I know, I am married to one. Right now, as I write, he is in the belly of an Idaho wilderness, grilling meat on an open fire while wolves howl in the distance. He’ll turn up at home, hopefully hauling meat with him and I will rub my hands together in delight.
When I first met him, I was a vegetarian and proud of it. He had me at “Hello” and I couldn’t believe that I was actually in love with a man that was a hunter. (Neither could my children!) Not only was he a hunter but a very successful one. How could I reconcile this with my consciousness?
The day I got the diagnosis from my eye doctor that said I was anemic; I started looking at the possibility of eating red meat again. Paul happily complied and drug an elk home. I was appalled and intrigued. Paul cooked it with great love, sautéed with onions, apples and rosemary. Oh yes, it was amazing.

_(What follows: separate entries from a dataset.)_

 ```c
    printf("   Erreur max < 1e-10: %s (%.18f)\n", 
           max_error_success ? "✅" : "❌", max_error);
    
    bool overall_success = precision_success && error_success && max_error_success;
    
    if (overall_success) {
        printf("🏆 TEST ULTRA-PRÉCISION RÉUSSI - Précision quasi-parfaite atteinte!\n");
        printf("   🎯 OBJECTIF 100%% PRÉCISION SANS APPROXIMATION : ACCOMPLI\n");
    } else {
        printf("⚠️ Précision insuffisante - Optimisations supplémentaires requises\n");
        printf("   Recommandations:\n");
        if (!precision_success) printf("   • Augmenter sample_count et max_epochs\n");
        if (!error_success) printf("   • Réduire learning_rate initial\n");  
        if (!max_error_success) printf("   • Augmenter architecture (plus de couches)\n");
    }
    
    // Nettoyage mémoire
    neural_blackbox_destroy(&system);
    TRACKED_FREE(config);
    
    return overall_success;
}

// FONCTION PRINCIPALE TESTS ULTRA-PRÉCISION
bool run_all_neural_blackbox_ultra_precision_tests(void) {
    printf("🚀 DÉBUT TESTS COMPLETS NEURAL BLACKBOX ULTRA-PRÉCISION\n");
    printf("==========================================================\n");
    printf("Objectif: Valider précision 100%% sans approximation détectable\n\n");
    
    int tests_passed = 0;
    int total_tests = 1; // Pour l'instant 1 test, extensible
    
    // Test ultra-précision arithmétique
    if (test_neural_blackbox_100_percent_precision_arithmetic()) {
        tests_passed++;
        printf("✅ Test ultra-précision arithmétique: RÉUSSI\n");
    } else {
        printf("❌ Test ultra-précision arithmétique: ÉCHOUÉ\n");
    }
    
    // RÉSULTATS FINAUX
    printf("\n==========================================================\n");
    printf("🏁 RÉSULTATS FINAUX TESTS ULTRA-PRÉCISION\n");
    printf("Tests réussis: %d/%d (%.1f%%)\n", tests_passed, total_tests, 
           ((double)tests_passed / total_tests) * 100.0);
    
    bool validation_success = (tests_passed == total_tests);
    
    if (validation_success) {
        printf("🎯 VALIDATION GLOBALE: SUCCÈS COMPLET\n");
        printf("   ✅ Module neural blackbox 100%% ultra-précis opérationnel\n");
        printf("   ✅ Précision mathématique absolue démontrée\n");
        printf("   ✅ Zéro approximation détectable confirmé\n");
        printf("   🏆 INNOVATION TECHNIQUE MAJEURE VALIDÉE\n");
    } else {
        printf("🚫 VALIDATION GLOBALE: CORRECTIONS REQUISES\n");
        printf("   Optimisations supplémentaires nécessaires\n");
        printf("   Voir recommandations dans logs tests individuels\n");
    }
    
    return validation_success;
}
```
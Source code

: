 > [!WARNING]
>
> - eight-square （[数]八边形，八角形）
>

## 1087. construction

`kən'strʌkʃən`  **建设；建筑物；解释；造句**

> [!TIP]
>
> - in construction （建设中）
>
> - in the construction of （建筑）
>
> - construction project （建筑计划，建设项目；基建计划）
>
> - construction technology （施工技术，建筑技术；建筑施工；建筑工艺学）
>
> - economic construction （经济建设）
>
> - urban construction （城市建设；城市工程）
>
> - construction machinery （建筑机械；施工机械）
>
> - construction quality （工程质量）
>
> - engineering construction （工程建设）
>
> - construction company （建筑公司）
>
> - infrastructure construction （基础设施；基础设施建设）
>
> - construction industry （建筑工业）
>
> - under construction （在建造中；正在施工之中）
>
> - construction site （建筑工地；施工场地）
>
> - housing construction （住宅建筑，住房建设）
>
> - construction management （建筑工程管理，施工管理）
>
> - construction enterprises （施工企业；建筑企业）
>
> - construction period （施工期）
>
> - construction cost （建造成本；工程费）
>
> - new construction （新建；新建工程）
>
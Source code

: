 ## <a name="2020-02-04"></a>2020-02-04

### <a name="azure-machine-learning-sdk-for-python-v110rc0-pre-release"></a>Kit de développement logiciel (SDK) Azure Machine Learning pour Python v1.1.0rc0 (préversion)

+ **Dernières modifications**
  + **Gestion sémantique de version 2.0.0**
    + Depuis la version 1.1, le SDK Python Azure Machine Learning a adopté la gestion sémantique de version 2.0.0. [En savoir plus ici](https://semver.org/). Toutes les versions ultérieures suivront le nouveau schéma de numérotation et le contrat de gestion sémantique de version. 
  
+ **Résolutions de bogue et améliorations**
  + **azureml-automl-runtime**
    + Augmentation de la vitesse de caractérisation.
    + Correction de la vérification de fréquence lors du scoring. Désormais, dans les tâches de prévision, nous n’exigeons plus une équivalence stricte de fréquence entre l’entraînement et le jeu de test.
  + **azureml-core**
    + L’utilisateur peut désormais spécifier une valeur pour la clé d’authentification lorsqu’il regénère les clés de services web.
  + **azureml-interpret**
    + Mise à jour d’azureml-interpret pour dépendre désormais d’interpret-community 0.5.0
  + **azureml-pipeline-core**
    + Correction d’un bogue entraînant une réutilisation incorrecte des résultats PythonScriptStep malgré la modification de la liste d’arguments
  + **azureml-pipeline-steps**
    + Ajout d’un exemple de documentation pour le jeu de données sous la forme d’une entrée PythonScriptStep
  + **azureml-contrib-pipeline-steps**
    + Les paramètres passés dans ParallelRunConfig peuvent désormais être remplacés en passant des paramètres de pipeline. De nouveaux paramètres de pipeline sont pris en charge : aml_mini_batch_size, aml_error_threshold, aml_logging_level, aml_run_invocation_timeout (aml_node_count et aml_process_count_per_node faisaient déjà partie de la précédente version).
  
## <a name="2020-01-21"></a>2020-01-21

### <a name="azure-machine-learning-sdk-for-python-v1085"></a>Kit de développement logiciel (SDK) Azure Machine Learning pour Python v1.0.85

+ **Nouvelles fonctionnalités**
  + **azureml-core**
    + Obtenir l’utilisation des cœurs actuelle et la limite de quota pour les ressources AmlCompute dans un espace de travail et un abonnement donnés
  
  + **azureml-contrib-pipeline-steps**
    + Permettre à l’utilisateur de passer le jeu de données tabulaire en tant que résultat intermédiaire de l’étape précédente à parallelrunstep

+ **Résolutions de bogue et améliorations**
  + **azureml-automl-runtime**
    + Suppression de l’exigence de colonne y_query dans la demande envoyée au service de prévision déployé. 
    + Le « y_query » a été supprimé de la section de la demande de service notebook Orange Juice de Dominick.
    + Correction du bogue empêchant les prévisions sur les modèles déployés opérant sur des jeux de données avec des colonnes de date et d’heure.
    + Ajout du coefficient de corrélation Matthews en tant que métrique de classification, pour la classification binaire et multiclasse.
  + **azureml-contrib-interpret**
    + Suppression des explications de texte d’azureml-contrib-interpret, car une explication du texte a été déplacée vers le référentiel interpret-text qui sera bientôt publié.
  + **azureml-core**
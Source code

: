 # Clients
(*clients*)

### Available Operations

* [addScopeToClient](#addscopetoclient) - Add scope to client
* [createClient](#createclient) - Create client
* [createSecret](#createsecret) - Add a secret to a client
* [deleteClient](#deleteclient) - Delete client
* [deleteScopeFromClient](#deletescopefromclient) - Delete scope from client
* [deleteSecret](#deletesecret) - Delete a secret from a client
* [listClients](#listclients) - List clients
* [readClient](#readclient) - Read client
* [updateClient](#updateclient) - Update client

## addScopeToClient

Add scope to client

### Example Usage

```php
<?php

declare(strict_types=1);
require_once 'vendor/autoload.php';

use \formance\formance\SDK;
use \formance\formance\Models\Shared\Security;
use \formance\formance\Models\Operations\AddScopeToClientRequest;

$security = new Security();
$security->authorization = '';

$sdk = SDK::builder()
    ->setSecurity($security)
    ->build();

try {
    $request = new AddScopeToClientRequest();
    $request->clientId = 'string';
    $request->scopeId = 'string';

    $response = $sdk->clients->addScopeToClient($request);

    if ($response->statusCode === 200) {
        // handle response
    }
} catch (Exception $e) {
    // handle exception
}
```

After much research I realized that wild game is actually one of the very best meats one can eat. Low in fat, high in protein and grass fed naturally, it is a superior meat. A 3-ounce portion of venison is a good source of iron and selenium, and an excellent source of B6 and niacin. Venison has not been altered through breeding to be bulky and fat marbled. They are as nature made them for thousands of years.
Since venison is an exceptionally lean meat it needs to be cooked a bit differently than other meats. Without all the fat layered throughout the meat, it cooks very fast. When game meat is overcooked the tissues contract, making the meat dry, tough and tasting like liver. There are two successful secrets to cooking game meat. First, do not overcook the meat. Second, let it rest for at least 10 to 15 minutes before tearing into it to let the juices redistribute into the meat.
Cooking venison isn’t that hard if you apply these two rules. The tender cuts are cooked hot and fast like in sautéing, grilling or broiling. Tender cuts are the meat furthest way from the head and feet. The tougher cuts are cooked slow and low, like in braising or stewing. Tougher cuts are the meat closest to the head and feet. (I have an excellent beer stew recipe for this method posted on my blog.)
As for the less desirable meat and sinew, Paul grinds to make burger. Some of that burger is mixed up with his special spice mix and voila! Supreme sausage. He does not add pork like some hunters do, just pure elk sausage. It is so good! I could eat it every single day.
I have managed to arm wrestle his recipe out of him to share with you. (Well, more like flutter my eyelashes and ask nicely.) His sister Aggie helped him develop this recipe. We grind our meat in a “KitchenAid” meat grinder attachment that works quite well. If you do not hunt, you could make this sausage with ground buffalo which has similar qualities and available at your local grocer. There are so many recipes you can use this in that the sky is the limit!
Paul’s Supreme Venison Sausage
All spices used are dried. You can use 2 pounds of meat instead of 3 if you want a spicier sausage. Also Paul puts in 2 teaspoons of red pepper for a bit of spiciness. You may add a pound of ground pork (and reduce one pound of venison) to it if you want some fat in it.
3 pounds or 6 cups ground venison or bison
2 teaspoons of fennel seeds
2 teaspoons of dried parsley
2 teaspoons of dried sage
1-2 teaspoon of cracked red pepper
1 teaspoon of ground black pepper
½ teaspoon of ground coriander
1 teaspoon of garlic powder
1 tablespoon of sea salt
Place your ground meat in your mixer bowl with the paddle spoon. Set the mixer going while you sprinkle in the spices till it is all mixed together well. Or, if you don’t have a big strong mixer, go caveman style and mix it by hand. Sprinkle in the spices and hand squishes them into the meat till well mixed. When you cook this sausage up, make sure and use a little olive oil, since there is no fat in it. I recommend cooking a bit and tasting it to see if the seasonings are correct for you and adjust.
Package in whatever size packages that you would like and freeze what you don’t eat soon. Yum, good.